DIAGNOSTICS AND MONITORING OF THE FORMATION LEVELS OF SOCIO-CULTURAL COMPETENCE IN FUTURE FOREIGN LANGUAGE TEACHERS
Abstract
This article examines the complex and dynamic process of pedagogical diagnostics in higher education, viewing it as the continuous assessment, evaluation, and prediction of educational outcomes alongside the methods used to achieve them. It is argued that organizing diagnostics and monitoring within higher education institutions requires the constant revision of implementation approaches and the adjustment of tools to ensure the effective and objective measurement of studied parameters, processes, and phenomena.
The study refines the concept of "diagnostics of the levels of formation of socio-cultural competence of future foreign language teachers." This concept is defined as a pedagogical activity involving the mastery of specific control methods to assess the knowledge and skills of students, aiming to analyze results and correct subsequent actions to enhance this professional quality. It is determined that conducting pedagogical diagnostics requires selecting methods aligned with specific criteria and indicators, specifically the structural components of the phenomenon under study.

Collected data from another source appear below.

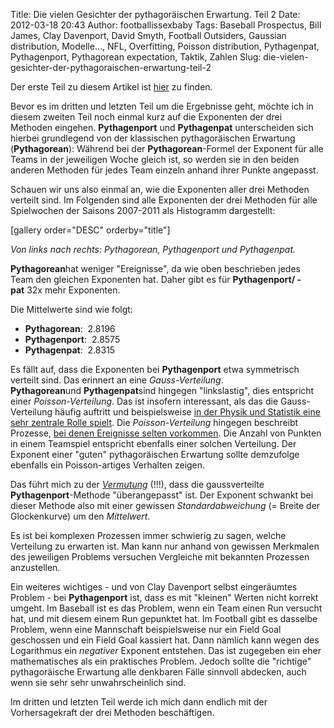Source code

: Title: Die vielen Gesichter der pythagoräischen Erwartung. Teil 2
Date: 2012-03-18 20:43
Author: footballissexbaby
Tags: Baseball Prospectus, Bill James, Clay Davenport, David Smyth, Football Outsiders, Gaussian distribution, Modelle..., NFL, Overfitting, Poisson distribution, Pythagenpat, Pythagenport, Pythagorean expectation, Taktik, Zahlen
Slug: die-vielen-gesichter-der-pythagoraischen-erwartung-teil-2

Der erste Teil zu diesem Artikel ist [hier][] zu finden.

Bevor es im dritten und letzten Teil um die Ergebnisse geht, möchte ich
in diesem zweiten Teil noch einmal kurz auf die Exponenten der drei
Methoden eingehen. **Pythagenport** und **Pythagenpat** unterscheiden
sich hierbei grundlegend von der klassischen pythagoräischen Erwartung
(**Pythagorean**): Während bei der **Pythagorean**-Formel der Exponent
für alle Teams in der jeweiligen Woche gleich ist, so werden sie in den
beiden anderen Methoden für jedes Team einzeln anhand ihrer Punkte
angepasst.

Schauen wir uns also einmal an, wie die Exponenten aller drei Methoden
verteilt sind. Im Folgenden sind alle Exponenten der drei Methoden für
alle Spielwochen der Saisons 2007-2011 als Histogramm dargestellt:

[gallery order="DESC" orderby="title"]

*Von links nach rechts: Pythagorean, Pythagenport und Pythagenpat.*

**Pythagorean**hat weniger "Ereignisse", da wie oben beschrieben jedes
Team den gleichen Exponenten hat. Daher gibt es für **Pythagenport/
-pat** 32x mehr Exponenten.

Die Mittelwerte sind wie folgt:

-   **Pythagorean**: <!--?xml version="1.0" encoding="UTF-8" standalone="no"?-->
    2.8196
-   **Pythagenport**: <!--?xml version="1.0" encoding="UTF-8" standalone="no"?-->
    2.8575
-   **Pythagenpat**: <!--?xml version="1.0" encoding="UTF-8" standalone="no"?-->
    2.8315

Es fällt auf, dass die Exponenten bei **Pythagenport** etwa symmetrisch
verteilt sind. Das erinnert an eine *Gauss-Verteilung*.
**Pythagorean**und **Pythagenpat**sind hingegen "linkslastig", dies
entspricht einer *Poisson-Verteilung*. Das ist insofern interessant, als
das die Gauss-Verteilung häufig auftritt und beispielsweise [in der
Physik und Statistik eine sehr zentrale Rolle spielt][]. Die
*Poisson-Verteilung* hingegen beschreibt Prozesse, [bei denen Ereignisse
selten vorkommen][]. Die Anzahl von Punkten in einem Teamspiel
entspricht ebenfalls einer solchen Verteilung. Der Exponent einer
"guten" pythagoräischen Erwartung sollte demzufolge ebenfalls ein
Poisson-artiges Verhalten zeigen.

Das führt mich zu der
*<span style="text-decoration: underline;">Vermutung</span>* (!!!), dass
die gaussverteilte **Pythagenport**-Methode "überangepasst" ist. Der
Exponent schwankt bei dieser Methode also mit einer gewissen
*Standardabweichung* (= Breite der Glockenkurve) um den *Mittelwert.*

Es ist bei komplexen Prozessen immer schwierig zu sagen, welche
Verteilung zu erwarten ist. Man kann nur anhand von gewissen Merkmalen
des jeweiligen Problems versuchen Vergleiche mit bekannten Prozessen
anzustellen.

Ein weiteres wichtiges - und von Clay Davenport selbst eingeräumtes
Problem - bei **Pythagenport** ist, dass es mit "kleinen" Werten nicht
korrekt umgeht. Im Baseball ist es das Problem, wenn ein Team einen Run
versucht hat, und mit diesem einem Run gepunktet hat. Im Football gibt
es dasselbe Problem, wenn eine Mannschaft beispielsweise nur ein Field
Goal geschossen und ein Field Goal kassiert hat. Dann nämlich kann wegen
des Logarithmus ein *negativer* Exponent entstehen. Das ist zugegeben
ein eher mathematisches als ein praktisches Problem. Jedoch sollte die
"richtige" pythagoräische Erwartung alle denkbaren Fälle sinnvoll
abdecken, auch wenn sie sehr sehr unwahrscheinlich sind.

Im dritten und letzten Teil werde ich mich dann endlich mit der
Vorhersagekraft der drei Methoden beschäftigen.

  [hier]: http://footballissexbaby.de/wordpress/2012/03/die-vielen-gesichter-der-pythagoraischen-erwartung-teil-1/
    "Die vielen Gesichter der pythagoräischen Erwartung. Teil 1 (Update)"
  [in der Physik und Statistik eine sehr zentrale Rolle spielt]: http://en.wikipedia.org/wiki/Normal_distribution#Occurrence
  [bei denen Ereignisse selten vorkommen]: http://en.wikipedia.org/wiki/Poisson_distribution#Occurrence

Consequently, a comprehensive diagnostic framework comprising eight methods has been developed to determine the levels of formation of socio-cultural competence in future foreign language teachers, corresponding to the four structural components of the quality: value-emotional, information-cognitive, activity-communicative, and personal-reflective. Based on this diagnostic methodology, a baseline experiment was conducted involving a sample of 147 future foreign language teachers across three domestic universities. Analysis of the empirical data has revealed that the respondents predominantly exhibit average to low levels of socio-cultural competence. These findings suggest that the formation of this integrative quality in higher education requires intensified efforts from both instructors and students.